Data items
________________________

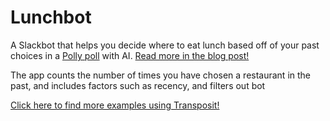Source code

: # Lunchbot

A Slackbot that helps you decide where to eat lunch based off of your past choices in a [Polly poll](https://www.polly.ai/slack-poll) with AI. [Read more in the blog post!](https://www.transposit.com/blog/2019.08.19-lunchbot/)

The app counts the number of times you have chosen a restaurant in the past, and includes factors such as recency, and filters out bot

[Click here to find more examples using Transposit!](https://www.transposit.com/apps/)
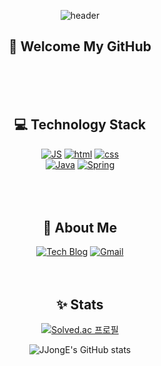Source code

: <div align='center'>

![header](https://capsule-render.vercel.app/api?type=waving&color=auto&height=236&section=header&text=JJongE's%20GitHub&fontSize=75)
  
##  💬 Welcome My GitHub
<br><br><br>
## 💻 Technology Stack


[![JS](https://img.shields.io/badge/JavaScript-F7DF1E?style=flat-square&logo=JavaScript&logoColor=black)]()
  [![html](https://img.shields.io/badge/Html-E34F26?style=flat-square&logo=Html5&logoColor=white)]()
  [![css](https://img.shields.io/badge/CSS-1572B6?style=flat-square&logo=CSS3&logoColor=white)]()
<br>
[![Java](https://img.shields.io/badge/Java-007396?style=flat-square&logo=Java&logoColor=white)](https://github.com/Joowon0220/weather) [![Spring](https://img.shields.io/badge/Spring-6DB33F?style=flat-square&logo=Spring&logoColor=white)](https://github.com/Joowon0220/SpringMVC)
<br>
<br><br><br>

## 🧑 About Me

  
[![Tech Blog](https://img.shields.io/badge/Blog-FF5722?style=flat-square&logo=blogger&logoColor=white)](https://jjdevelop.tistory.com/) [![Gmail](https://img.shields.io/badge/Gmail-EA4335?style=flat-square&logo=Gmail&logoColor=white)](mailto:dlguswhd00110011@gmail.com)
<br><br><br>
## ✨ Stats


[![Solved.ac
프로필](http://mazassumnida.wtf/api/v2/generate_badge?boj=hyunjong0102)](https://solved.ac/hyunjong0102)

  ![JJongE's GitHub stats](https://github-readme-stats.vercel.app/api?username=DevelopJJong&show_icons=true)
    
</div>
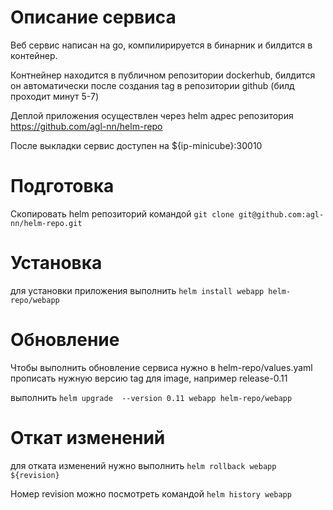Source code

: # Описание сервиса
Веб сервис написан на go, компилирируется в бинарник и билдится в контейнер.

Контнейнер находится в публичном репозитории dockerhub, билдится он автоматически после создания tag в репозитории github (билд проходит минут 5-7)

Деплой приложения осуществлен через helm адрес репозитория https://github.com/agl-nn/helm-repo

После выкладки сервис доступен на ${ip-minicube}:30010

# Подготовка

Скопировать helm репозиторий командой `git clone git@github.com:agl-nn/helm-repo.git`

# Установка

для установки приложения выполнить `helm install webapp helm-repo/webapp`

# Обновление

Чтобы выполнить обновление сервиса нужно в helm-repo/values.yaml прописать нужную версию tag для image, например release-0.11

выполнить `helm upgrade  --version 0.11 webapp helm-repo/webapp`

# Откат изменений
 
для отката изменений нужно выполнить `helm rollback webapp ${revision}`

Номер revision можно посмотреть командой `helm history webapp`

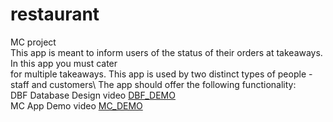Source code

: # restaurant
MC project \
This app is meant to inform users of the status of their orders at takeaways. In this app you must cater\
for multiple takeaways. This app is used by two distinct types of people - staff and customers\ 
The app should offer the following functionality:\
DBF Database Design video [DBF_DEMO](https://youtu.be/fB8Vum84BEc)\
MC App Demo video [MC_DEMO](https://youtu.be/4-TDXvyreJI)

________________________

INSTRUCTIONS FOR THE TASK:
Copy all the entries above exactly as they stand, except for the pictures.

SOLUTION FOR THIS EXERCISE:
Source code

: # Lunchbot

A Slackbot that helps you decide where to eat lunch based off of your past choices in a [Polly poll](https://www.polly.ai/slack-poll) with AI. [Read more in the blog post!](https://www.transposit.com/blog/2019.08.19-lunchbot/)

The app counts the number of times you have chosen a restaurant in the past, and includes factors such as recency, and filters out bot

[Click here to find more examples using Transposit!](https://www.transposit.com/apps/)
Source code

: <div align='center'>

![header](https://capsule-render.vercel.app/api?type=waving&color=auto&height=236&section=header&text=JJongE's%20GitHub&fontSize=75)
  
##  💬 Welcome My GitHub
<br><br><br>
## 💻 Technology Stack


[![JS](https://img.shields.io/badge/JavaScript-F7DF1E?style=flat-square&logo=JavaScript&logoColor=black)]()
  [![html](https://img.shields.io/badge/Html-E34F26?style=flat-square&logo=Html5&logoColor=white)]()
  [![css](https://img.shields.io/badge/CSS-1572B6?style=flat-square&logo=CSS3&logoColor=white)]()
<br>
[![Java](https://img.shields.io/badge/Java-007396?style=flat-square&logo=Java&logoColor=white)](https://github.com/Joowon0220/weather) [![Spring](https://img.shields.io/badge/Spring-6DB33F?style=flat-square&logo=Spring&logoColor=white)](https://github.com/Joowon0220/SpringMVC)
<br>
<br><br><br>

## 🧑 About Me

  
[![Tech Blog](https://img.shields.io/badge/Blog-FF5722?style=flat-square&logo=blogger&logoColor=white)](https://jjdevelop.tistory.com/) [![Gmail](https://img.shields.io/badge/Gmail-EA4335?style=flat-square&logo=Gmail&logoColor=white)](mailto:dlguswhd00110011@gmail.com)
<br><br><br>
## ✨ Stats


[![Solved.ac
프로필](http://mazassumnida.wtf/api/v2/generate_badge?boj=hyunjong0102)](https://solved.ac/hyunjong0102)

  ![JJongE's GitHub stats](https://github-readme-stats.vercel.app/api?username=DevelopJJong&show_icons=true)
    
</div>
Source code

: # Описание сервиса
Веб сервис написан на go, компилирируется в бинарник и билдится в контейнер.

Контнейнер находится в публичном репозитории dockerhub, билдится он автоматически после создания tag в репозитории github (билд проходит минут 5-7)

Деплой приложения осуществлен через helm адрес репозитория https://github.com/agl-nn/helm-repo

После выкладки сервис доступен на ${ip-minicube}:30010

# Подготовка

Скопировать helm репозиторий командой `git clone git@github.com:agl-nn/helm-repo.git`

# Установка

для установки приложения выполнить `helm install webapp helm-repo/webapp`

# Обновление

Чтобы выполнить обновление сервиса нужно в helm-repo/values.yaml прописать нужную версию tag для image, например release-0.11

выполнить `helm upgrade  --version 0.11 webapp helm-repo/webapp`

# Откат изменений
 
для отката изменений нужно выполнить `helm rollback webapp ${revision}`

Номер revision можно посмотреть командой `helm history webapp`

Source code

: # restaurant
MC project \
This app is meant to inform users of the status of their orders at takeaways. In this app you must cater\
for multiple takeaways. This app is used by two distinct types of people - staff and customers\ 
The app should offer the following functionality:\
DBF Database Design video [DBF_DEMO](https://youtu.be/fB8Vum84BEc)\
MC App Demo video [MC_DEMO](https://youtu.be/4-TDXvyreJI)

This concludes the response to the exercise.